- _Exercise brief_: Transcribe all the data below exactly, leaving its pictures out.

- _Provided data_:
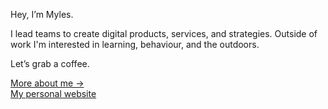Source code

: Hey, I’m Myles.

I lead teams to create digital products, services, and strategies. Outside of work I'm interested in learning, behaviour, and the outdoors. 

Let’s grab a coffee.


[More about me &rarr;](https://myleslinder.com/#about) <br />
[My personal website](https://myleslinder.com/) <br />
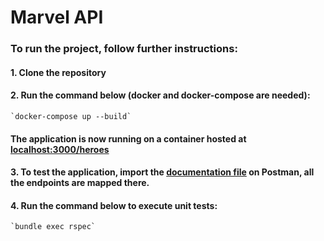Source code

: # Marvel API

### To run the project, follow further instructions:

#### 1. Clone the repository

#### 2. Run the command below (docker and docker-compose are needed):

    `docker-compose up --build`

#### The application is now running on a container hosted at [localhost:3000/heroes](http://localhost:3000/heroes)

#### 3. To test the application, import the [documentation file](https://github.com/vmpires/marvel_crud_api/blob/master/Marvel%20API.postman_collection.json) on Postman, all the endpoints are mapped there.

#### 4. Run the command below to execute unit tests:

    `bundle exec rspec`
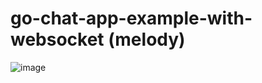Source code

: # go-chat-app-example-with-websocket (melody)

![image](https://github.com/sanda0/go-chat-app-example-with-websocket-melody-/assets/45274219/00064ae1-946d-4a7f-af03-196682cbee95)
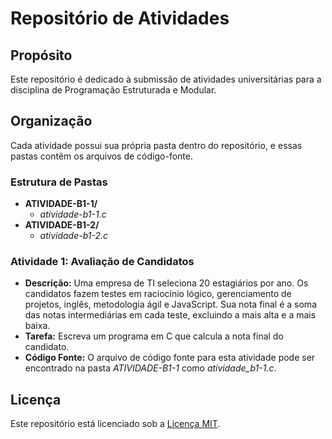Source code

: # Repositório de Atividades

## Propósito
Este repositório é dedicado à submissão de atividades universitárias para a disciplina de Programação Estruturada e Modular.

## Organização
Cada atividade possui sua própria pasta dentro do repositório, e essas pastas contêm os arquivos de código-fonte.

### Estrutura de Pastas
- **ATIVIDADE-B1-1/**
  - *atividade-b1-1.c*
- **ATIVIDADE-B1-2/**
  - *atividade-b1-2.c*

### Atividade 1: Avaliação de Candidatos
- **Descrição:** Uma empresa de TI seleciona 20 estagiários por ano. Os candidatos fazem testes em raciocínio lógico, gerenciamento de projetos, inglês, metodologia ágil e JavaScript. Sua nota final é a soma das notas intermediárias em cada teste, excluindo a mais alta e a mais baixa.
- **Tarefa:** Escreva um programa em C que calcula a nota final do candidato.
- **Código Fonte:** O arquivo de código fonte para esta atividade pode ser encontrado na pasta *ATIVIDADE-B1-1* como *atividade_b1-1.c*.

## Licença
Este repositório está licenciado sob a [Licença MIT](LICENSE).
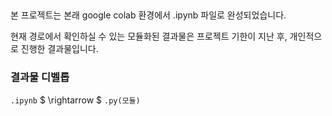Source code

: ## 

본 프로젝트는 본래 google colab 환경에서 .ipynb 파일로 완성되었습니다.

현재 경로에서 확인하실 수 있는 모듈화된 결과물은 프로젝트 기한이 지난 후, 개인적으로 진행한 결과물입니다.

### 결과물 디벨롭
`.ipynb` $ \rightarrow $ `.py(모듈)`
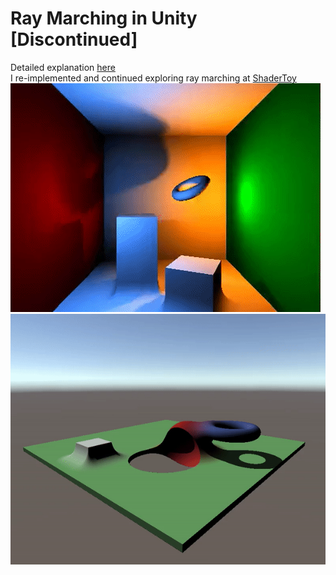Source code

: # **Ray Marching in Unity [Discontinued]**

Detailed explanation [here](https://dev.to/javiersalcedopuyo/ray-marching-in-unity-2kno)  
I re-implemented and continued exploring ray marching at [ShaderToy](https://www.shadertoy.com/view/3lsSWr)  
![image info](./img/Cornell01.gif)
![image info](./img/exampleNormals.gif)
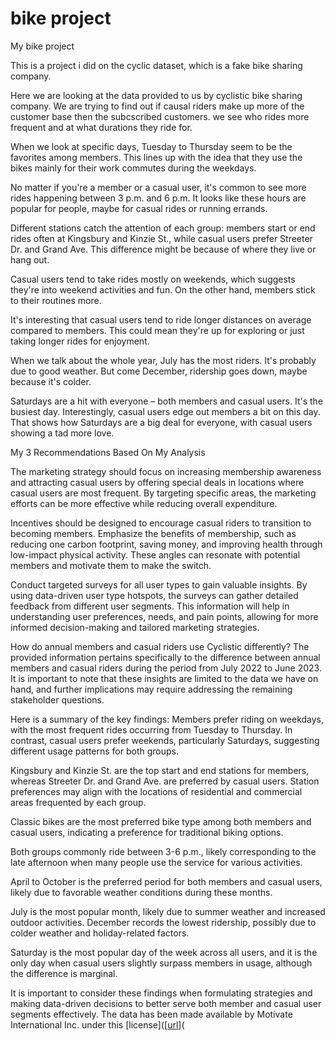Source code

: # bike project
My bike project

This is a project i did on the cyclic dataset, which is a fake bike sharing company.

Here we are looking at the data provided to us by cyclistic bike sharing company. We are trying to find out if causal riders make up more of the customer base then the subcscribed customers. we see who rides more frequent and at what durations they ride for.

When we look at specific days, Tuesday to Thursday seem to be the favorites among members. This lines up with the idea that they use the bikes mainly for their work commutes during the weekdays.

No matter if you're a member or a casual user, it's common to see more rides happening between 3 p.m. and 6 p.m. It looks like these hours are popular for people, maybe for casual rides or running errands.

Different stations catch the attention of each group: members start or end rides often at Kingsbury and Kinzie St., while casual users prefer Streeter Dr. and Grand Ave. This difference might be because of where they live or hang out.

Casual users tend to take rides mostly on weekends, which suggests they're into weekend activities and fun. On the other hand, members stick to their routines more.

It's interesting that casual users tend to ride longer distances on average compared to members. This could mean they're up for exploring or just taking longer rides for enjoyment.

When we talk about the whole year, July has the most riders. It's probably due to good weather. But come December, ridership goes down, maybe because it's colder.

Saturdays are a hit with everyone – both members and casual users. It's the busiest day. Interestingly, casual users edge out members a bit on this day. That shows how Saturdays are a big deal for everyone, with casual users showing a tad more love.

My 3 Recommendations Based On My Analysis

The marketing strategy should focus on increasing membership awareness and attracting casual users by offering special deals in locations where casual users are most frequent. By targeting specific areas, the marketing efforts can be more effective while reducing overall expenditure.

Incentives should be designed to encourage casual riders to transition to becoming members. Emphasize the benefits of membership, such as reducing one carbon footprint, saving money, and improving health through low-impact physical activity. These angles can resonate with potential members and motivate them to make the switch.

Conduct targeted surveys for all user types to gain valuable insights. By using data-driven user type hotspots, the surveys can gather detailed feedback from different user segments. This information will help in understanding user preferences, needs, and pain points, allowing for more informed decision-making and tailored marketing strategies.

How do annual members and casual riders use Cyclistic differently?
The provided information pertains specifically to the difference between annual members and casual riders during the period from July 2022 to June 2023. It is important to note that these insights are limited to the data we have on hand, and further implications may require addressing the remaining stakeholder questions.

Here is a summary of the key findings:
Members prefer riding on weekdays, with the most frequent rides occurring from Tuesday to Thursday. In contrast, casual users prefer weekends, particularly Saturdays, suggesting different usage patterns for both groups.

Kingsbury and Kinzie St. are the top start and end stations for members, whereas Streeter Dr. and Grand Ave. are preferred by casual users. Station preferences may align with the locations of residential and commercial areas frequented by each group.

Classic bikes are the most preferred bike type among both members and casual users, indicating a preference for traditional biking options.

Both groups commonly ride between 3-6 p.m., likely corresponding to the late afternoon when many people use the service for various activities.

April to October is the preferred period for both members and casual users, likely due to favorable weather conditions during these months.

July is the most popular month, likely due to summer weather and increased outdoor activities. December records the lowest ridership, possibly due to colder weather and holiday-related factors.

Saturday is the most popular day of the week across all users, and it is the only day when casual users slightly surpass members in usage, although the difference is marginal.

It is important to consider these findings when formulating strategies and making data-driven decisions to better serve both member and casual user segments effectively.
The data has been made available by Motivate International Inc. under this [license]([[url](https://ride.divvybikes.com/data-license-agreement)](
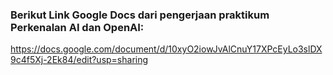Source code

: ### Berikut Link Google Docs dari pengerjaan praktikum Perkenalan AI dan OpenAI:

https://docs.google.com/document/d/10xyO2iowJvAlCnuY17XPcEyLo3slDX9c4f5Xj-2Ek84/edit?usp=sharing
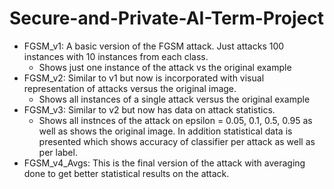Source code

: # Secure-and-Private-AI-Term-Project
- FGSM_v1: A basic version of the FGSM attack. Just attacks 100 instances with 10 instances from each class. 
  - Shows just one instance of the attack vs the original example
- FGSM_v2: Similar to v1 but now is incorporated with visual representation of attacks versus the original image. 
  - Shows all instances of a single attack versus the original example
- FGSM_v3: Similar to v2 but now has data on attack statistics.
  - Shows all instnces of the attack on epsilon = 0.05, 0.1, 0.5, 0.95 as well as shows the original image. In addition statistical data is presented which shows accuracy of classifier per attack as well as per label.
- FGSM_v4_Avgs: This is the final version of the attack with averaging done to get better statistical results on the attack.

- _Completed exercise_:
Source code

: Hey, I’m Myles.

I lead teams to create digital products, services, and strategies. Outside of work I'm interested in learning, behaviour, and the outdoors. 

Let’s grab a coffee.


[More about me &rarr;](https://myleslinder.com/#about) <br />
[My personal website](https://myleslinder.com/) <br />
Source code

: # Marvel API

### To run the project, follow further instructions:

#### 1. Clone the repository

#### 2. Run the command below (docker and docker-compose are needed):

    `docker-compose up --build`

#### The application is now running on a container hosted at [localhost:3000/heroes](http://localhost:3000/heroes)

#### 3. To test the application, import the [documentation file](https://github.com/vmpires/marvel_crud_api/blob/master/Marvel%20API.postman_collection.json) on Postman, all the endpoints are mapped there.

#### 4. Run the command below to execute unit tests:

    `bundle exec rspec`
Source code

: # go-chat-app-example-with-websocket (melody)

![image](https://github.com/sanda0/go-chat-app-example-with-websocket-melody-/assets/45274219/00064ae1-946d-4a7f-af03-196682cbee95)
Source code

: # Repositório de Atividades

## Propósito
Este repositório é dedicado à submissão de atividades universitárias para a disciplina de Programação Estruturada e Modular.

## Organização
Cada atividade possui sua própria pasta dentro do repositório, e essas pastas contêm os arquivos de código-fonte.

### Estrutura de Pastas
- **ATIVIDADE-B1-1/**
  - *atividade-b1-1.c*
- **ATIVIDADE-B1-2/**
  - *atividade-b1-2.c*

### Atividade 1: Avaliação de Candidatos
- **Descrição:** Uma empresa de TI seleciona 20 estagiários por ano. Os candidatos fazem testes em raciocínio lógico, gerenciamento de projetos, inglês, metodologia ágil e JavaScript. Sua nota final é a soma das notas intermediárias em cada teste, excluindo a mais alta e a mais baixa.
- **Tarefa:** Escreva um programa em C que calcula a nota final do candidato.
- **Código Fonte:** O arquivo de código fonte para esta atividade pode ser encontrado na pasta *ATIVIDADE-B1-1* como *atividade_b1-1.c*.

## Licença
Este repositório está licenciado sob a [Licença MIT](LICENSE).
Source code

: ## 

본 프로젝트는 본래 google colab 환경에서 .ipynb 파일로 완성되었습니다.

현재 경로에서 확인하실 수 있는 모듈화된 결과물은 프로젝트 기한이 지난 후, 개인적으로 진행한 결과물입니다.

### 결과물 디벨롭
`.ipynb` $ \rightarrow $ `.py(모듈)`
Source code

: # **Ray Marching in Unity [Discontinued]**

Detailed explanation [here](https://dev.to/javiersalcedopuyo/ray-marching-in-unity-2kno)  
I re-implemented and continued exploring ray marching at [ShaderToy](https://www.shadertoy.com/view/3lsSWr)  
![image info](./img/Cornell01.gif)
![image info](./img/exampleNormals.gif)
Source code

: # bike project
My bike project

This is a project i did on the cyclic dataset, which is a fake bike sharing company.

Here we are looking at the data provided to us by cyclistic bike sharing company. We are trying to find out if causal riders make up more of the customer base then the subcscribed customers. we see who rides more frequent and at what durations they ride for.

When we look at specific days, Tuesday to Thursday seem to be the favorites among members. This lines up with the idea that they use the bikes mainly for their work commutes during the weekdays.

No matter if you're a member or a casual user, it's common to see more rides happening between 3 p.m. and 6 p.m. It looks like these hours are popular for people, maybe for casual rides or running errands.

Different stations catch the attention of each group: members start or end rides often at Kingsbury and Kinzie St., while casual users prefer Streeter Dr. and Grand Ave. This difference might be because of where they live or hang out.

Casual users tend to take rides mostly on weekends, which suggests they're into weekend activities and fun. On the other hand, members stick to their routines more.

It's interesting that casual users tend to ride longer distances on average compared to members. This could mean they're up for exploring or just taking longer rides for enjoyment.

When we talk about the whole year, July has the most riders. It's probably due to good weather. But come December, ridership goes down, maybe because it's colder.

Saturdays are a hit with everyone – both members and casual users. It's the busiest day. Interestingly, casual users edge out members a bit on this day. That shows how Saturdays are a big deal for everyone, with casual users showing a tad more love.

My 3 Recommendations Based On My Analysis

The marketing strategy should focus on increasing membership awareness and attracting casual users by offering special deals in locations where casual users are most frequent. By targeting specific areas, the marketing efforts can be more effective while reducing overall expenditure.

Incentives should be designed to encourage casual riders to transition to becoming members. Emphasize the benefits of membership, such as reducing one carbon footprint, saving money, and improving health through low-impact physical activity. These angles can resonate with potential members and motivate them to make the switch.

Conduct targeted surveys for all user types to gain valuable insights. By using data-driven user type hotspots, the surveys can gather detailed feedback from different user segments. This information will help in understanding user preferences, needs, and pain points, allowing for more informed decision-making and tailored marketing strategies.

How do annual members and casual riders use Cyclistic differently?
The provided information pertains specifically to the difference between annual members and casual riders during the period from July 2022 to June 2023. It is important to note that these insights are limited to the data we have on hand, and further implications may require addressing the remaining stakeholder questions.

Here is a summary of the key findings:
Members prefer riding on weekdays, with the most frequent rides occurring from Tuesday to Thursday. In contrast, casual users prefer weekends, particularly Saturdays, suggesting different usage patterns for both groups.

Kingsbury and Kinzie St. are the top start and end stations for members, whereas Streeter Dr. and Grand Ave. are preferred by casual users. Station preferences may align with the locations of residential and commercial areas frequented by each group.

Classic bikes are the most preferred bike type among both members and casual users, indicating a preference for traditional biking options.

Both groups commonly ride between 3-6 p.m., likely corresponding to the late afternoon when many people use the service for various activities.

April to October is the preferred period for both members and casual users, likely due to favorable weather conditions during these months.

July is the most popular month, likely due to summer weather and increased outdoor activities. December records the lowest ridership, possibly due to colder weather and holiday-related factors.

Saturday is the most popular day of the week across all users, and it is the only day when casual users slightly surpass members in usage, although the difference is marginal.

It is important to consider these findings when formulating strategies and making data-driven decisions to better serve both member and casual user segments effectively.
The data has been made available by Motivate International Inc. under this [license]([[url](https://ride.divvybikes.com/data-license-agreement)](
Source code

: ### Berikut Link Google Docs dari pengerjaan praktikum Perkenalan AI dan OpenAI:

https://docs.google.com/document/d/10xyO2iowJvAlCnuY17XPcEyLo3slDX9c4f5Xj-2Ek84/edit?usp=sharing
Source code

: # Secure-and-Private-AI-Term-Project
- FGSM_v1: A basic version of the FGSM attack. Just attacks 100 instances with 10 instances from each class. 
  - Shows just one instance of the attack vs the original example
- FGSM_v2: Similar to v1 but now is incorporated with visual representation of attacks versus the original image. 
  - Shows all instances of a single attack versus the original example
- FGSM_v3: Similar to v2 but now has data on attack statistics.
  - Shows all instnces of the attack on epsilon = 0.05, 0.1, 0.5, 0.95 as well as shows the original image. In addition statistical data is presented which shows accuracy of classifier per attack as well as per label.
- FGSM_v4_Avgs: This is the final version of the attack with averaging done to get better statistical results on the attack.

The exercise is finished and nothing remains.